A manipulação do discurso

Cel R/1 Antônio Machado Lamas
 

Dependendo da época em que nascemos e do nível de interesse, encaramos a tecnologia de modo diferente. Há os essencialmente analógicos, acostumados ao modo anterior ou avessos à tecnologia por qualquer motivo. Há os que vivenciaram o “boom” dos computadores pessoais, no início da década de 90, e se adaptaram. E há os que já nasceram na época digital.

O fato é que com o surgimento dos computadores pessoais, a internet e a popularização dos meios eletrônicos, a forma de encarar a notícia mudou. É possível adaptar-se aos novos tempos ou simplesmente vê-los passar. Antes eram o rádio, o jornal e a televisão. Desde seu surgimento, até hoje, nas ondas do rádio, uma notícia se propaga de modo imediato, caracterizando-se por possuir grande penetração nos lares, principalmente os mais afastados dos grandes centros.

Na televisão, salvo nos casos de grave comoção que causam interferência imediata na grade de programação, a mesma notícia chega via telejornais nos horários pré-programados. Nos jornais, a notícia “de agora” somente amanhã estará nas bancas. Em todos esses veículos de comunicação, há a interferência do repórter, do editor, do editor-chefe e, em alguns casos, da própria direção da empresa.

Os vários níveis de avaliação de uma mesma notícia estabelecem a postura da empresa, resguardam seus interesses e propagam a sua forma de encarar o mundo, ditando, ao fim desse processo, as técnicas e palavras com as quais a notícia será expressa.

Como as fontes de informação eram poucas, as notícias eram tidas como verdades, com difícil contestação. A expansão da rede mundial de computadores, em meados dos anos 90, mudou muita coisa.

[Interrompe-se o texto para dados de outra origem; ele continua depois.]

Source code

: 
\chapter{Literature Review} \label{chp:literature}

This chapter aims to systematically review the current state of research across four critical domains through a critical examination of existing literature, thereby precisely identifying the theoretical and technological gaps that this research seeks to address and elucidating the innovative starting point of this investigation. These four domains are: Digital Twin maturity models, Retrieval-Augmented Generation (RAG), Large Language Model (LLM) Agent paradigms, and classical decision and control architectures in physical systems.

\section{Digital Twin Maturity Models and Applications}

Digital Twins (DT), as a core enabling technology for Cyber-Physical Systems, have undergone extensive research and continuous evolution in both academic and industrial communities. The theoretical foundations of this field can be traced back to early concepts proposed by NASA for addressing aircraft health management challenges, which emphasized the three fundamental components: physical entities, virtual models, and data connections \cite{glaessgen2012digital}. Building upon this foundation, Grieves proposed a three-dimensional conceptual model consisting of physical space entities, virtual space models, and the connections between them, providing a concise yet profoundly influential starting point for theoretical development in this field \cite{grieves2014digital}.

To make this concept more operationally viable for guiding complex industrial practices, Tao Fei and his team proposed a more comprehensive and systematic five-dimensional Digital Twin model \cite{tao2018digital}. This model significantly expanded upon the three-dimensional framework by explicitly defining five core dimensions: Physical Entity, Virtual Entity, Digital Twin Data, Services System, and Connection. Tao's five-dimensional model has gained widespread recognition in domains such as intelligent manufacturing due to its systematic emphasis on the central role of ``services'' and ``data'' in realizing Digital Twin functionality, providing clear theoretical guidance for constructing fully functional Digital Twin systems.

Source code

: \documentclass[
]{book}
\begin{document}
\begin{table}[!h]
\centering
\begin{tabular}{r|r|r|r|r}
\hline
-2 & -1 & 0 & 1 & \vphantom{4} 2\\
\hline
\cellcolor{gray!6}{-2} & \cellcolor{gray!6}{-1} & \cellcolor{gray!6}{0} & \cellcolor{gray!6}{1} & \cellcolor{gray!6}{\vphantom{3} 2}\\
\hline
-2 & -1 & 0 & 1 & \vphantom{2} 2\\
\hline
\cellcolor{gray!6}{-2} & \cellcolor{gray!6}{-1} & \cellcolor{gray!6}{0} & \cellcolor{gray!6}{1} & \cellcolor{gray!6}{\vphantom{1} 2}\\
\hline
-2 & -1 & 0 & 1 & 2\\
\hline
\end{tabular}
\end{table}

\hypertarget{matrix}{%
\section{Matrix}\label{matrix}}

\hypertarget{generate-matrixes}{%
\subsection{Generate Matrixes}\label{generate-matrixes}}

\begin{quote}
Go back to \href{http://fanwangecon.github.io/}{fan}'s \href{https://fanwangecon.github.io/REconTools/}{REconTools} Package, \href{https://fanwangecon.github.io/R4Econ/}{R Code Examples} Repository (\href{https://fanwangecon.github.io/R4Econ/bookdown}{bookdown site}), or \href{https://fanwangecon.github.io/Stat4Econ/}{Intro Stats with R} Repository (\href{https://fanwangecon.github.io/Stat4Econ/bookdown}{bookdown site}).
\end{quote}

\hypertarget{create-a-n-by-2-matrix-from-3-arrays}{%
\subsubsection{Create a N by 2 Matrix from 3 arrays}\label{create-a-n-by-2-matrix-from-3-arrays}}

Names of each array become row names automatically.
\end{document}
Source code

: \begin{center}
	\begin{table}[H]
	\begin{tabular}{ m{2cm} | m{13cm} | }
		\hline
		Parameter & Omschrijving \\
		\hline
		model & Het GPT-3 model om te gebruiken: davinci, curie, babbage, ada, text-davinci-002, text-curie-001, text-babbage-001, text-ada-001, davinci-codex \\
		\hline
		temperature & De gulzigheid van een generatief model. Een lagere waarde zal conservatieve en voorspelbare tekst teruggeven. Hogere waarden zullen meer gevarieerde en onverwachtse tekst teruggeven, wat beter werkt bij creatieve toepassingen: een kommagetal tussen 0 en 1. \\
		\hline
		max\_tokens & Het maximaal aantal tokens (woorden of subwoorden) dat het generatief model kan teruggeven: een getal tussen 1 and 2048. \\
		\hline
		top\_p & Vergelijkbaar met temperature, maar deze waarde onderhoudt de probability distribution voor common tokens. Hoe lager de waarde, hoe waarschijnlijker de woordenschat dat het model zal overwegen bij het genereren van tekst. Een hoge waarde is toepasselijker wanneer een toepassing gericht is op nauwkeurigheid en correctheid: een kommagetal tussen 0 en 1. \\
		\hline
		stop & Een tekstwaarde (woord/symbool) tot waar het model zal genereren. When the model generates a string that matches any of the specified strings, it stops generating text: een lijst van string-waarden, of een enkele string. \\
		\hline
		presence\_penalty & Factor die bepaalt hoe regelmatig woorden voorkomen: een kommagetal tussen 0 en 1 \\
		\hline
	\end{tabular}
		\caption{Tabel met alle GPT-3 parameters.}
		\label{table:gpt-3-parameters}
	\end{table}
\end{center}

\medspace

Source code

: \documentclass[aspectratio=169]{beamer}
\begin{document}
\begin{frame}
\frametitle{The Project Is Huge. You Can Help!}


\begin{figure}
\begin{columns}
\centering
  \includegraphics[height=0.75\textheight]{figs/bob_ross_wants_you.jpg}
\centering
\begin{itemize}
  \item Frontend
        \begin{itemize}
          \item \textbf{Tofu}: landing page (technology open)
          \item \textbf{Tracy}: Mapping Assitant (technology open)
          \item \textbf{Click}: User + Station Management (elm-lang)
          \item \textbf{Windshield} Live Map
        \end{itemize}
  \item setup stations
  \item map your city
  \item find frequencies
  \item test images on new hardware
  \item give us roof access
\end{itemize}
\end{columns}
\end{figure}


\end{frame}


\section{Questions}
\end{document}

A notícia que nos surpreenderia somente mais tarde nos noticiários, ou que pagávamos para ler nos jornais no dia seguinte, passou a estar disponível praticamente na hora em que estava acontecendo, gratuitamente na maioria dos casos. Isso revolucionou o consumo da informação. Primeiro, porque a velocidade passou a ser outra, muito maior.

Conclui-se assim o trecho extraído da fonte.